SPAIN: The government has approved legislation to sell off 49 per cent of national aviation authority AENA and open up one of the country’s passenger rail routes to a private operator.

Public Works Minister Ana Pastor said yesterday that the government aimed to begin ending the monopoly held by the RENFE state rail company by allowing a private operator to compete on the high-speed passenger train route between Madrid, Valencia and Alicante.

ITALY: Venice’s mayor resigned yesterday, a day after being released from house arrest and resuming work under a plea deal over illegal political financing.

Giorgio Orsoni blamed a lack of support from the Democratic Party since his arrest last week in a corruption probe related to construction of underwater barriers to protect the lagoon city from flooding.

Several city council members had called for his resignation overnight.

IRISH REPUBLIC: A wheelchair-bound protester was taken to hospital yesterday after an incident at a protest against water charges in the Edenmore area of Raheny in north Dublin. About 30 people were taking part in a demonstration against the installation of water meters.

A number of groups have been staging protests in the Raheny area for the last two months, and the meter demonstrations have been going on for two weeks.

JAPAN: The government will slash corporate tax rates to shake up the economy and drive growth, officials said yesterday.

Cutting business taxes is part of the final tranche of the Prime Minister’s so-called “Abenomics” action plan, which started in early 2013.

A government panel gave Mr Abe more than 200 deregulation proposals across various sectors yesterday, including in health and agriculture.

HONG KONG: A high-speed ferry crashed into a breakwater in Macau harbour yesterday, leaving 58 people with minor injuries.

The hydrofoil was carrying 220 passengers and 13 crew members when it hit the seawall, having left Hong Kong about an hour earlier.

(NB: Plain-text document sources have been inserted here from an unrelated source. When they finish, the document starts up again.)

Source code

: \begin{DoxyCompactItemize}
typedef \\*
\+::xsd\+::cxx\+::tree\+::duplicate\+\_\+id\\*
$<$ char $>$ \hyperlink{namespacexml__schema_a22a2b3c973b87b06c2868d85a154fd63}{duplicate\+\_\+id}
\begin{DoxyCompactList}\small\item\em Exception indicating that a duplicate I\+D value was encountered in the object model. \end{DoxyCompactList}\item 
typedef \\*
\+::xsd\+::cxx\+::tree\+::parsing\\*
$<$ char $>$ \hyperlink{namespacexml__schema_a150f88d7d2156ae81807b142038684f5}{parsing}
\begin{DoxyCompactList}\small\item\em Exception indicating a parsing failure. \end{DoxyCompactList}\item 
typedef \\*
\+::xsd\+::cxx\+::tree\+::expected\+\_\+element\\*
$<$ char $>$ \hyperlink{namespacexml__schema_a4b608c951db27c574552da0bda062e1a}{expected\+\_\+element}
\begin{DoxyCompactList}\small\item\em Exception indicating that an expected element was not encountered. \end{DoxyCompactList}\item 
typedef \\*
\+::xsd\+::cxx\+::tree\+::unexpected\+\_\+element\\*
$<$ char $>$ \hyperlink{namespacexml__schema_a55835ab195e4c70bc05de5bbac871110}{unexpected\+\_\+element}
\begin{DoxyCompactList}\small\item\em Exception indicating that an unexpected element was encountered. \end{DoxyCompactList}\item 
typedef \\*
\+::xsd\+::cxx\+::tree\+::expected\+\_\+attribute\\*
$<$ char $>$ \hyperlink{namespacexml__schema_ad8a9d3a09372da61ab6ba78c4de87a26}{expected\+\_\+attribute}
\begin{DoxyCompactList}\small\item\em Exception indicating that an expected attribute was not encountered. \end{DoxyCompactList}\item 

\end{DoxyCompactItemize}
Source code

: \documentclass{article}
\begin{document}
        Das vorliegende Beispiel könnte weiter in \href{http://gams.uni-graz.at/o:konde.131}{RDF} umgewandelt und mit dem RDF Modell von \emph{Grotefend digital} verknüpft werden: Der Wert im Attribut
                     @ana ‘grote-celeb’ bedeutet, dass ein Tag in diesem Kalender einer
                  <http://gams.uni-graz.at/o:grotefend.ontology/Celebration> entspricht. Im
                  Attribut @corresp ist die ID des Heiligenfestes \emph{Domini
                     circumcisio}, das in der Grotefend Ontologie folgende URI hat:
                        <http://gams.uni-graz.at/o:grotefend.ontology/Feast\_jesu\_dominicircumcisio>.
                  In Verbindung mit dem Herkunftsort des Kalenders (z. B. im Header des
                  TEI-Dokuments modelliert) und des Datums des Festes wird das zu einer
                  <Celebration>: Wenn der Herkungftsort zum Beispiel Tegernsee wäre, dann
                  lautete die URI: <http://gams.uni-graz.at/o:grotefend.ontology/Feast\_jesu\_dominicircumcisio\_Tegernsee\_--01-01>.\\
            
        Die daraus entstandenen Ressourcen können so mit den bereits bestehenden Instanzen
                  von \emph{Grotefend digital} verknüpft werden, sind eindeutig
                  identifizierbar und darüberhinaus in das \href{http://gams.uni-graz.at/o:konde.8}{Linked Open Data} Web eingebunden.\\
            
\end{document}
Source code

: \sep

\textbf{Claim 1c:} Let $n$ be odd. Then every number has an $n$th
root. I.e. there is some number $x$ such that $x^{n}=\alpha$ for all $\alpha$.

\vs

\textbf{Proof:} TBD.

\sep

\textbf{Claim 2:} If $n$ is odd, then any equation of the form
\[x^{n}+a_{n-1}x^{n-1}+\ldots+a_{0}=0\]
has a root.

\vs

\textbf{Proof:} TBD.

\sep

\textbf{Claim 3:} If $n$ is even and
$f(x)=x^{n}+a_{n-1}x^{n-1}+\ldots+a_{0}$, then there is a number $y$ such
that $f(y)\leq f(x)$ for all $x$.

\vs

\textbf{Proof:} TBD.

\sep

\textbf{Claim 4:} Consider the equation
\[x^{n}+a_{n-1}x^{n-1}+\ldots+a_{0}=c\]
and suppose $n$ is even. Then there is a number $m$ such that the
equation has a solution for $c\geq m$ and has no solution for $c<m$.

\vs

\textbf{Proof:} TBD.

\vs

The boat, steered by a captain with 34 years’ experience, was travelling at 35 knots in fine weather at the time of the accident.

UKRAINE: Seven miners were killed and two others were missing when a gas explosion ripped through a coalmine in the eastern city of Kirovsk.

The blast happened before dawn on Thursday at a depth of 1,000 feet, the State Emergency Service said.

Officials said they were continuing their search for the two missing men.